Once upon a time there was this girl who decided that was the lamest way to start a story so she decided to start over.
It was a dark and stormy night.
The weather here is perfect and I've gotta get a name as an author first before I try to pull that one off. How bout four score and seven... Alright, alright. So I haven't been in Korea THAT long.
There and back again....? Nope. Sorry Bilbo. This hobbit ain't back yet! It looks like all that's left is the classic:
"And it came to pass..."
Never heard that one before, have you? Hah. Yeah...
This tale of mine, though not to be written in scriptural verse form (sorry if you were getting your hopes up), is writing itself with every slammed door, heartfelt prayer, kind gesture, weird dream, new food, and small miracle, is a happy one. Only the happiest. There are chapters in everyone's life that the author wishes never had to be written. There are chapters where the author had a little too much ketchup on his hotdog when he went back to proofread and now that little spot of red has left a few pages stuck together and skipped over in the reading of the story. There are plot twists, protagonists, antagonists, boring parts and climax's. And then there are those chapters that are full of new discoveries, challenges, and a whole heck of a lot of character development. I'm about two thirds of the way through that chapter of my life and I just can't put the book down.
I just came upon a part where the protagonist of the story found herself in a rusty old blue truck, being meandered cautiously through the Korean mountainside by two thin skinned bony hands at the wheel. As she stared out the window smiling and wondering to herself which of the two would kick the bucket first, her beauitful Sri Lankan side kick rested her head on her shoulder.
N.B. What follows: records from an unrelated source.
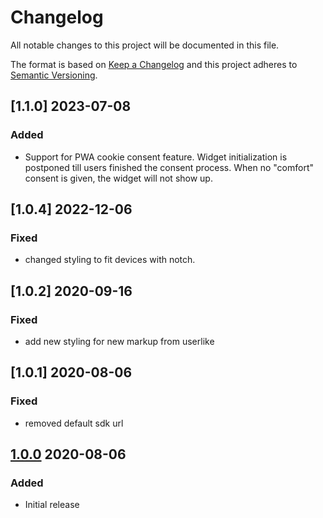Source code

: # Changelog

All notable changes to this project will be documented in this file.

The format is based on [Keep a Changelog](http://keepachangelog.com/) and this project adheres to [Semantic Versioning](http://semver.org/).

## [1.1.0] 2023-07-08
### Added
- Support for PWA cookie consent feature. Widget initialization is postponed till users finished the consent process. When no "comfort" consent is given, the widget will not show up.

## [1.0.4] 2022-12-06
### Fixed
- changed styling to fit devices with notch.

## [1.0.2] 2020-09-16
### Fixed
- add new styling for new markup from userlike

## [1.0.1] 2020-08-06
### Fixed
- removed default sdk url

## [1.0.0] 2020-08-06
### Added
- Initial release

[1.0.0]: https://github.com/shopgate-professional-services/ext-userlike/releases/v1.0.0

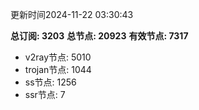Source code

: 更新时间2024-11-22 03:30:43

**总订阅: 3203**
**总节点: 20923**
**有效节点: 7317**
- v2ray节点: 5010
- trojan节点: 1044
- ss节点: 1256
- ssr节点: 7
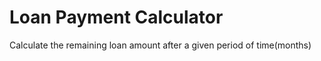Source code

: # Loan Payment Calculator

Calculate the remaining loan amount after a given period of time(months)
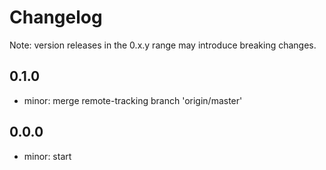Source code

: # Changelog
Note: version releases in the 0.x.y range may introduce breaking changes.

## 0.1.0

- minor: merge remote-tracking branch 'origin/master'

## 0.0.0

- minor: start
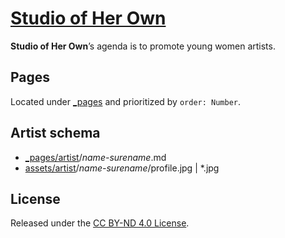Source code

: # [Studio of Her Own](https://studioofherown.com)

**Studio of Her Own**’s agenda is to promote young women artists.


## Pages

Located under [_pages](_pages) and prioritized by `order: Number`.


## Artist schema

* [_pages/artist](_pages/artist)/*name-surename*.md
* [assets/artist](assets/artist)/*name-surename*/profile.jpg | *.jpg


## License

Released under the [CC BY-ND 4.0 License](LICENSE).

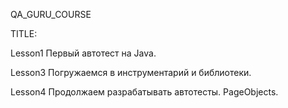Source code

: QA_GURU_COURSE

TITLE:

Lesson1 Первый автотест на Java.

Lesson3 Погружаемся в инструментарий и библиотеки.

Lesson4 Продолжаем разрабатывать автотесты. PageObjects.
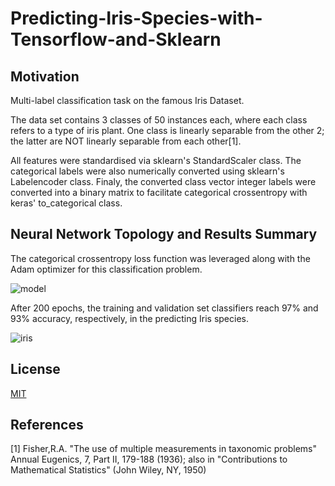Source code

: 
# Predicting-Iris-Species-with-Tensorflow-and-Sklearn

## Motivation
Multi-label classification task on the famous Iris Dataset.

The data set contains 3 classes of 50 instances each, where each class refers to a type of iris plant. One class is linearly separable from the other 2; the latter are NOT linearly separable from each other[1].

All features were standardised via sklearn's StandardScaler class. The categorical labels were also numerically converted using sklearn's Labelencoder class. Finaly, the converted class vector integer labels were converted into a binary matrix to facilitate categorical crossentropy with keras' to_categorical class.

## Neural Network Topology and Results Summary

The categorical crossentropy loss function was leveraged along with the Adam optimizer for this classification problem.

![model](https://user-images.githubusercontent.com/48378196/96961401-4be81500-1550-11eb-9cd2-4e0f682c3b56.png)

After 200 epochs, the training and validation set classifiers reach 97% and 93% accuracy, respectively, in the predicting Iris species. 

![iris](https://user-images.githubusercontent.com/48378196/97241055-112df780-1844-11eb-9e4a-72037a48e828.png)

## License
[MIT](https://choosealicense.com/licenses/mit/) 

## References
[1]  Fisher,R.A. "The use of multiple measurements in taxonomic problems" Annual Eugenics, 7, Part II, 179-188 (1936); also in "Contributions to Mathematical Statistics" (John Wiley, NY, 1950)
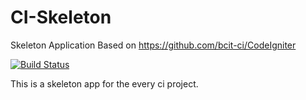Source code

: # CI-Skeleton
Skeleton Application Based on https://github.com/bcit-ci/CodeIgniter

[![Build Status](https://travis-ci.org/vrkansagara/CI-Skeleton.svg)](https://travis-ci.org/vrkansagara/CI-Skeleton)

This is a skeleton app for the every ci project.
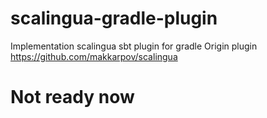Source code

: # scalingua-gradle-plugin
Implementation scalingua sbt plugin for gradle
Origin plugin https://github.com/makkarpov/scalingua

# Not ready now

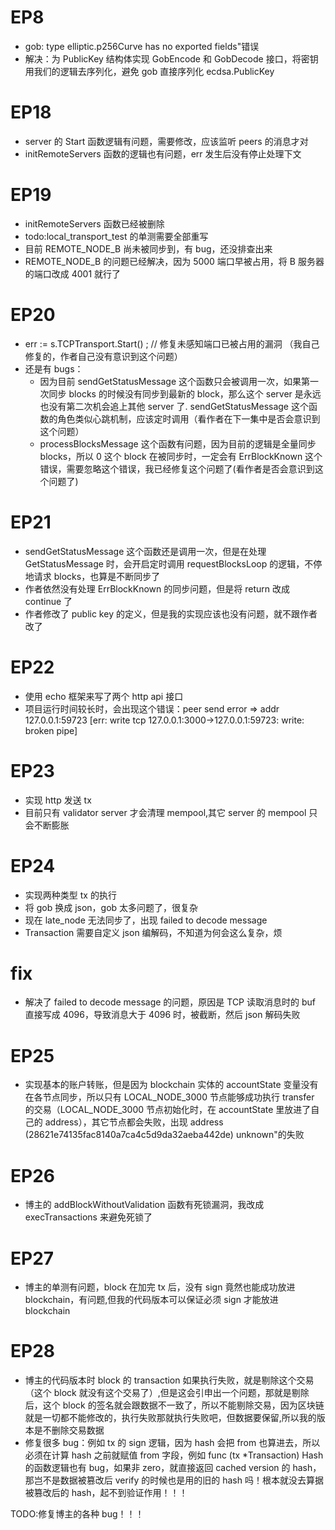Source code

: # EP8

- gob: type elliptic.p256Curve has no exported fields"错误
- 解决：为 PublicKey 结构体实现 GobEncode 和 GobDecode 接口，将密钥用我们的逻辑去序列化，避免 gob 直接序列化 ecdsa.PublicKey

# EP18

- server 的 Start 函数逻辑有问题，需要修改，应该监听 peers 的消息才对
- initRemoteServers 函数的逻辑也有问题，err 发生后没有停止处理下文

# EP19

- initRemoteServers 函数已经被删除
- todo:local_transport_test 的单测需要全部重写
- 目前 REMOTE_NODE_B 尚未被同步到，有 bug，还没排查出来
- REMOTE_NODE_B 的问题已经解决，因为 5000 端口早被占用，将 B 服务器的端口改成 4001 就行了

# EP20

- err := s.TCPTransport.Start() ; // 修复未感知端口已被占用的漏洞 （我自己修复的，作者自己没有意识到这个问题）
- 还是有 bugs：
  - 因为目前 sendGetStatusMessage 这个函数只会被调用一次，如果第一次同步 blocks 的时候没有同步到最新的 block，那么这个 server 是永远也没有第二次机会追上其他 server 了. sendGetStatusMessage 这个函数的角色类似心跳机制，应该定时调用（看作者在下一集中是否会意识到这个问题）
  - processBlocksMessage 这个函数有问题，因为目前的逻辑是全量同步 blocks，所以 0 这个 block 在被同步时，一定会有 ErrBlockKnown 这个错误，需要忽略这个错误，我已经修复这个问题了(看作者是否会意识到这个问题了)

# EP21

- sendGetStatusMessage 这个函数还是调用一次，但是在处理 GetStatusMessage 时，会开启定时调用 requestBlocksLoop 的逻辑，不停地请求 blocks，也算是不断同步了
- 作者依然没有处理 ErrBlockKnown 的同步问题，但是将 return 改成 continue 了
- 作者修改了 public key 的定义，但是我的实现应该也没有问题，就不跟作者改了

# EP22

- 使用 echo 框架来写了两个 http api 接口
- 项目运行时间较长时，会出现这个错误：peer send error => addr 127.0.0.1:59723 [err: write tcp 127.0.0.1:3000->127.0.0.1:59723: write: broken pipe]

# EP23

- 实现 http 发送 tx
- 目前只有 validator server 才会清理 mempool,其它 server 的 mempool 只会不断膨胀

# EP24

- 实现两种类型 tx 的执行
- 将 gob 换成 json，gob 太多问题了，很复杂
- 现在 late_node 无法同步了，出现 failed to decode message
- Transaction 需要自定义 json 编解码，不知道为何会这么复杂，烦

# fix

- 解决了 failed to decode message 的问题，原因是 TCP 读取消息时的 buf 直接写成 4096，导致消息大于 4096 时，被截断，然后 json 解码失败

# EP25

- 实现基本的账户转账，但是因为 blockchain 实体的 accountState 变量没有在各节点同步，所以只有 LOCAL_NODE_3000 节点能够成功执行 transfer 的交易（LOCAL_NODE_3000 节点初始化时，在 accountState 里放进了自己的 address），其它节点都会失败，出现 address (28621e74135fac8140a7ca4c5d9da32aeba442de) unknown"的失败

# EP26

- 博主的 addBlockWithoutValidation 函数有死锁漏洞，我改成 execTransactions 来避免死锁了

# EP27

- 博主的单测有问题，block 在加完 tx 后，没有 sign 竟然也能成功放进 blockchain，有问题,但我的代码版本可以保证必须 sign 才能放进 blockchain

# EP28

- 博主的代码版本时 block 的 transaction 如果执行失败，就是剔除这个交易（这个 block 就没有这个交易了）,但是这会引申出一个问题，那就是剔除后，这个 block 的签名就会跟数据不一致了，所以不能剔除交易，因为区块链就是一切都不能修改的，执行失败那就执行失败吧，但数据要保留,所以我的版本是不删除交易数据
- 修复很多 bug：例如 tx 的 sign 逻辑，因为 hash 会把 from 也算进去，所以必须在计算 hash 之前就赋值 from 字段，例如 func (tx \*Transaction) Hash 的函数逻辑也有 bug，如果非 zero，就直接返回 cached version 的 hash，那岂不是数据被篡改后 verify 的时候也是用的旧的 hash 吗！根本就没去算据被篡改后的 hash，起不到验证作用！！！

TODO:修复博主的各种 bug！！！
If you're wondering how the two found themselves out there, just know that it was a whole lot of miracles and kind Korean people giving the two hopeless foreigners directions. As for the man, and his sweet wife, they were members of the church that we felt prompted to visit, though they lived quite a small journey away. A journey that was worth every second. It was one of those moments where I could "Amen" to when Elder Jeffrey R. Holland said "Indeed heaven never seems closer than when we see the love of God manifested in the kindness and devotion of people so good that angelic is the only word that comes to mind."
I love missionary work.
It's hard and sometimes you try to make soup Korean soup but then realize you're not Korean and try to add a little American, Sri Lankan spice to it throwing whatever is in the fridge into a pot making some sort of Srikorican confection that you try to swallow down between fits of laughter.
And sometimes people punch the door scaring the bageebees out of you and your companion.
And sometimes you look out over the city and count sixteen glowing red crosses wondering how two sister missionaries can make a difference.
And then there's those times where you get to meet people like that old couple, like Sister Wijetunge, like Nicole, Imma, 박경미, and 홍정은, and you get to go with them on their journey to come closer to Christ and you realize there is no where you'd rather be.
Thanks for all your prayers and love. As always, I send mine your way. I love you I love you I love you.
P.S. Dinner with Imma and her friend from Rwanda. I love how much the African people love to laugh. So much fun... And some stairs.